## Rendered images with source text
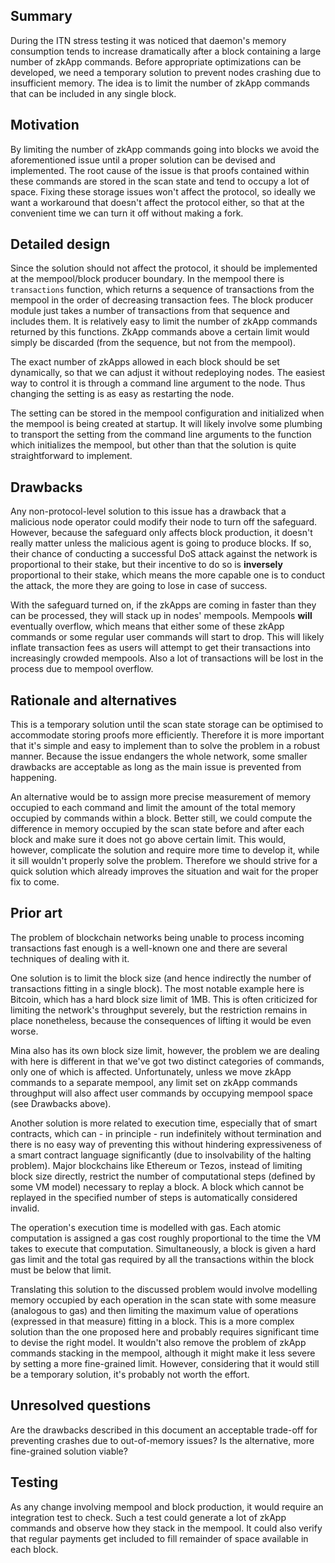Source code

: ## Summary

During the ITN stress testing it was noticed that daemon's memory
consumption tends to increase dramatically after a block containing a
large number of zkApp commands. Before appropriate optimizations can
be developed, we need a temporary solution to prevent nodes crashing
due to insufficient memory. The idea is to limit the number of zkApp
commands that can be included in any single block.

## Motivation

By limiting the number of zkApp commands going into blocks we avoid
the aforementioned issue until a proper solution can be devised and
implemented. The root cause of the issue is that proofs contained
within these commands are stored in the scan state and tend to occupy
a lot of space. Fixing these storage issues won't affect the
protocol, so ideally we want a workaround that doesn't affect the
protocol either, so that at the convenient time we can turn it off
without making a fork.

## Detailed design

Since the solution should not affect the protocol, it should be
implemented at the mempool/block producer boundary. In the mempool
there is `transactions` function, which returns a sequence of
transactions from the mempool in the order of decreasing transaction
fees. The block producer module just takes a number of transactions
from that sequence and includes them. It is relatively easy to limit
the number of zkApp commands returned by this functions.  ZkApp
commands above a certain limit would simply be discarded (from the
sequence, but not from the mempool).

The exact number of zkApps allowed in each block should be set
dynamically, so that we can adjust it without redeploying nodes.
The easiest way to control it is through a command line argument
to the node. Thus changing the setting is as easy as restarting
the node.

The setting can be stored in the mempool configuration and
initialized when the mempool is being created at startup.
It will likely involve some plumbing to transport the setting
from the command line arguments to the function which initializes
the mempool, but other than that the solution is quite
straightforward to implement.

## Drawbacks

Any non-protocol-level solution to this issue has a drawback that a
malicious node operator could modify their node to turn off the
safeguard. However, because the safeguard only affects block
production, it doesn't really matter unless the malicious agent is
going to produce blocks. If so, their chance of conducting a
successful DoS attack against the network is proportional to their
stake, but their incentive to do so is **inversely** proportional
to their stake, which means the more capable one is to conduct the
attack, the more they are going to lose in case of success.

With the safeguard turned on, if the zkApps are coming in faster than
they can be processed, they will stack up in nodes' mempools.
Mempools **will** eventually overflow, which means that either some of
these zkApp commands or some regular user commands will start to
drop. This will likely inflate transaction fees as users will attempt
to get their transactions into increasingly crowded mempools. Also a
lot of transactions will be lost in the process due to mempool
overflow.

## Rationale and alternatives

This is a temporary solution until the scan state storage can be
optimised to accommodate storing proofs more efficiently. Therefore
it is more important that it's simple and easy to implement than
to solve the problem in a robust manner. Because the issue endangers
the whole network, some smaller drawbacks are acceptable as long as
the main issue is prevented from happening.

An alternative would be to assign more precise measurement of memory
occupied to each command and limit the amount of the total memory
occupied by commands within a block. Better still, we could compute
the difference in memory occupied by the scan state before and after
each block and make sure it does not go above certain limit.  This
would, however, complicate the solution and require more time to
develop it, while it sill wouldn't properly solve the problem.
Therefore we should strive for a quick solution which already improves
the situation and wait for the proper fix to come.

## Prior art

The problem of blockchain networks being unable to process incoming
transactions fast enough is a well-known one and there are several
techniques of dealing with it.

One solution is to limit the block size (and hence indirectly the
number of transactions fitting in a single block). The most notable
example here is Bitcoin, which has a hard block size limit of 1MB.
This is often criticized for limiting the network's throughput
severely, but the restriction remains in place nonetheless, because
the consequences of lifting it would be even worse.

Mina also has its own block size limit, however, the problem we are
dealing with here is different in that we've got two distinct
categories of commands, only one of which is affected. Unfortunately,
unless we move zkApp commands to a separate mempool, any limit set on
zkApp commands throughput will also affect user commands by occupying
mempool space (see Drawbacks above).

Another solution is more related to execution time, especially that of
smart contracts, which can - in principle - run indefinitely without
termination and there is no easy way of preventing this without
hindering expressiveness of a smart contract language significantly
(due to insolvability of the halting problem). Major blockchains like
Ethereum or Tezos, instead of limiting block size directly, restrict
the number of computational steps (defined by some VM model) necessary
to replay a block. A block which cannot be replayed in the specified
number of steps is automatically considered invalid.

The operation's execution time is modelled with gas. Each atomic
computation is assigned a gas cost roughly proportional to the time
the VM takes to execute that computation. Simultaneously, a block
is given a hard gas limit and the total gas required by all the
transactions within the block must be below that limit.

Translating this solution to the discussed problem would involve
modelling memory occupied by each operation in the scan state with
some measure (analogous to gas) and then limiting the maximum value
of operations (expressed in that measure) fitting in a block. This
is a more complex solution than the one proposed here and probably
requires significant time to devise the right model. It wouldn't
also remove the problem of zkApp commands stacking in the mempool,
although it might make it less severe by setting a more fine-grained
limit. However, considering that it would still be a temporary
solution, it's probably not worth the effort.

## Unresolved questions

Are the drawbacks described in this document an acceptable trade-off
for preventing crashes due to out-of-memory issues? Is the
alternative, more fine-grained solution viable?

## Testing

As any change involving mempool and block production, it would require
an integration test to check. Such a test could generate a lot of
zkApp commands and observe how they stack in the mempool. It could
also verify that regular payments get included to fill remainder
of space available in each block.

## What you should do
Every line above from the line with "## Motivation" to the line with "implemented. The root", inclusive, must be returned exactly; no other line belongs in the reply.

## Response to this exercise
## Motivation

By limiting the number of zkApp commands going into blocks we avoid
the aforementioned issue until a proper solution can be devised and
implemented. The root cause of the issue is that proofs contained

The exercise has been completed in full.